◆ Task:
Beginning with the line that holds "# Материалы для подготовки к КР1" and ending with the last line below, please copy every line exactly, add nothing, and leave out the pictures.

◆ Supplied information:
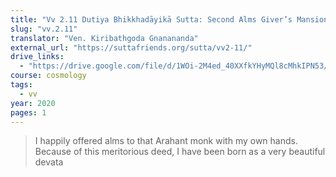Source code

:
 ```yaml
---
title: "Vv 2.11 Dutiya Bhikkhadāyikā Sutta: Second Alms Giver’s Mansion"
slug: "vv.2.11"
translator: "Ven. Kiribathgoda Gnanananda"
external_url: "https://suttafriends.org/sutta/vv2-11/"
drive_links:
  - "https://drive.google.com/file/d/1WOi-2M4ed_40XXfkYHyMQl8cMhkIPN53/view?usp=drivesdk"
course: cosmology
tags:
  - vv
year: 2020
pages: 1
---
```


> I happily offered alms to that Arahant monk with my own hands. Because of this meritorious deed, I have been born as a very beautiful devata

<!---->
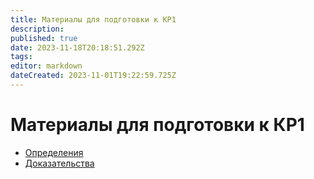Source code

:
 ```yaml
---
title: Материалы для подготовки к КР1
description: 
published: true
date: 2023-11-18T20:18:51.292Z
tags: 
editor: markdown
dateCreated: 2023-11-01T19:22:59.725Z
---
```


# Материалы для подготовки к КР1

- [Определения](./kr1/defenition)
- [Доказательства](./kr1/evidence)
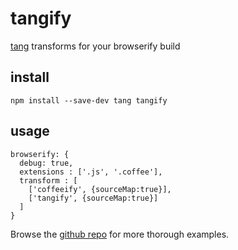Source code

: tangify
=======
[tang](https://github.com/jamestalmage/tang) transforms for your browserify build


install
-------
```
npm install --save-dev tang tangify
```


usage
-----
```
browserify: {
  debug: true,
  extensions : ['.js', '.coffee'],
  transform : [
    ['coffeeify', {sourceMap:true}],
    ['tangify', {sourceMap:true}]
  ]
}
```
Browse the [github repo](https://github.com/jamestalmage/tangify) for more thorough examples.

◆ Result of this task:
# Материалы для подготовки к КР1

- [Определения](./kr1/defenition)
- [Доказательства](./kr1/evidence)
Source code

: tangify
=======
[tang](https://github.com/jamestalmage/tang) transforms for your browserify build


install
-------
```
npm install --save-dev tang tangify
```


usage
-----
```
browserify: {
  debug: true,
  extensions : ['.js', '.coffee'],
  transform : [
    ['coffeeify', {sourceMap:true}],
    ['tangify', {sourceMap:true}]
  ]
}
```
Browse the [github repo](https://github.com/jamestalmage/tangify) for more thorough examples.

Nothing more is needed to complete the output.